→ **TASK INSTRUCTIONS**
From the entries below, copy exactly the lines from the one that contains "Compraram o vinho" through the one that contains "Sarah virou o", both included, and only those.

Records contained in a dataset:

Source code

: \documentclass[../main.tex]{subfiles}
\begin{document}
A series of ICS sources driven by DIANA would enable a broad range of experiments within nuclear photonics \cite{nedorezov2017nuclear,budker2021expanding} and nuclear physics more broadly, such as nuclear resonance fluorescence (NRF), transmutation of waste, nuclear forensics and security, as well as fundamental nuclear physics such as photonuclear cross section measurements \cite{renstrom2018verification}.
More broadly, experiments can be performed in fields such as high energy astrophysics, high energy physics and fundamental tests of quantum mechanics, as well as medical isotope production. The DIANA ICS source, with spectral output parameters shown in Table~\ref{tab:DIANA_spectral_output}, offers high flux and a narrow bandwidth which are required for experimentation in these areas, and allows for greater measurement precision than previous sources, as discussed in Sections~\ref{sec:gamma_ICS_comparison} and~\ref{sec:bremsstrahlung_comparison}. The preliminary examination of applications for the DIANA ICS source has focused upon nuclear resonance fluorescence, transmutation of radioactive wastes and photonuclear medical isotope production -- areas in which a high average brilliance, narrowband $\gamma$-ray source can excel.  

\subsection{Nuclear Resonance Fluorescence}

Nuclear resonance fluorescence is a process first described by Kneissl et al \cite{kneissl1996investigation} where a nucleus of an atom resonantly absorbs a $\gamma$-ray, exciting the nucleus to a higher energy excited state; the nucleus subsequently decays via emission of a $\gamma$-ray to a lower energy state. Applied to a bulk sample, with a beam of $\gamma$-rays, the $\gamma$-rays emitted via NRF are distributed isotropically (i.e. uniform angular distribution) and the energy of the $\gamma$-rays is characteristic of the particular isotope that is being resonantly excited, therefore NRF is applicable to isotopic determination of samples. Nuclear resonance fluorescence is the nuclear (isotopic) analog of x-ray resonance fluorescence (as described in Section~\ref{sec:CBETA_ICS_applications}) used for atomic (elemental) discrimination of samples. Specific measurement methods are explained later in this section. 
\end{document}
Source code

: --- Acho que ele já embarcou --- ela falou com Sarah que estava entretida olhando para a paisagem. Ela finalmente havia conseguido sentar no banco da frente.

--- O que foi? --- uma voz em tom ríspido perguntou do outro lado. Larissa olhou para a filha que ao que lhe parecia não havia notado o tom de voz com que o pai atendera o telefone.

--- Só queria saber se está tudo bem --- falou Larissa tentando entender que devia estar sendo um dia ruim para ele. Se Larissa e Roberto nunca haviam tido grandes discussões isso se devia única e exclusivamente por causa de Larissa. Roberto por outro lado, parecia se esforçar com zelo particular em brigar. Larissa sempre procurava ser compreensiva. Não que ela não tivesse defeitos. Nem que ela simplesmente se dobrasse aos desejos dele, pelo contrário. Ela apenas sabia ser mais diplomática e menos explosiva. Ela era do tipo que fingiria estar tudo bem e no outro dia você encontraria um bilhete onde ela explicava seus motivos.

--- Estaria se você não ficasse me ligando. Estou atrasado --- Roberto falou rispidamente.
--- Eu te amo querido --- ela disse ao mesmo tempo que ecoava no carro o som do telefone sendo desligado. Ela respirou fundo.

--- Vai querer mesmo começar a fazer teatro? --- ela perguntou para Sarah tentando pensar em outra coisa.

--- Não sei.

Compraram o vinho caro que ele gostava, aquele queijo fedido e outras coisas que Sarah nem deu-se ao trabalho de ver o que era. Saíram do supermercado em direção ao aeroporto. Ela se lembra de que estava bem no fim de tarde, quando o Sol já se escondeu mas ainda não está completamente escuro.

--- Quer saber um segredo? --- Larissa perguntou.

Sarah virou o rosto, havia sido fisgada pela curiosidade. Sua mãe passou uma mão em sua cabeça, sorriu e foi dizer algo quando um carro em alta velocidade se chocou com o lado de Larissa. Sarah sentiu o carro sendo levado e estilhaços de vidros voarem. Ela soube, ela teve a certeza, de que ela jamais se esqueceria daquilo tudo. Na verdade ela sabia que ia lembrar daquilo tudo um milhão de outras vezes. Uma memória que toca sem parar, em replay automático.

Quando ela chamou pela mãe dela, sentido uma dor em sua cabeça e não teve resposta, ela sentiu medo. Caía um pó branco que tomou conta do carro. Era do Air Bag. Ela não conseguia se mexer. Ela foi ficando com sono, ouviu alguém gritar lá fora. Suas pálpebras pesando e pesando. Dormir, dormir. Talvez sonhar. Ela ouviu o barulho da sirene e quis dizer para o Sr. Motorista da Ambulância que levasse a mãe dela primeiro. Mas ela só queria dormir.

→ **RESULT FOR THIS EXERCISE**
Compraram o vinho caro que ele gostava, aquele queijo fedido e outras coisas que Sarah nem deu-se ao trabalho de ver o que era. Saíram do supermercado em direção ao aeroporto. Ela se lembra de que estava bem no fim de tarde, quando o Sol já se escondeu mas ainda não está completamente escuro.

--- Quer saber um segredo? --- Larissa perguntou.

Sarah virou o rosto, havia sido fisgada pela curiosidade. Sua mãe passou uma mão em sua cabeça, sorriu e foi dizer algo quando um carro em alta velocidade se chocou com o lado de Larissa. Sarah sentiu o carro sendo levado e estilhaços de vidros voarem. Ela soube, ela teve a certeza, de que ela jamais se esqueceria daquilo tudo. Na verdade ela sabia que ia lembrar daquilo tudo um milhão de outras vezes. Uma memória que toca sem parar, em replay automático.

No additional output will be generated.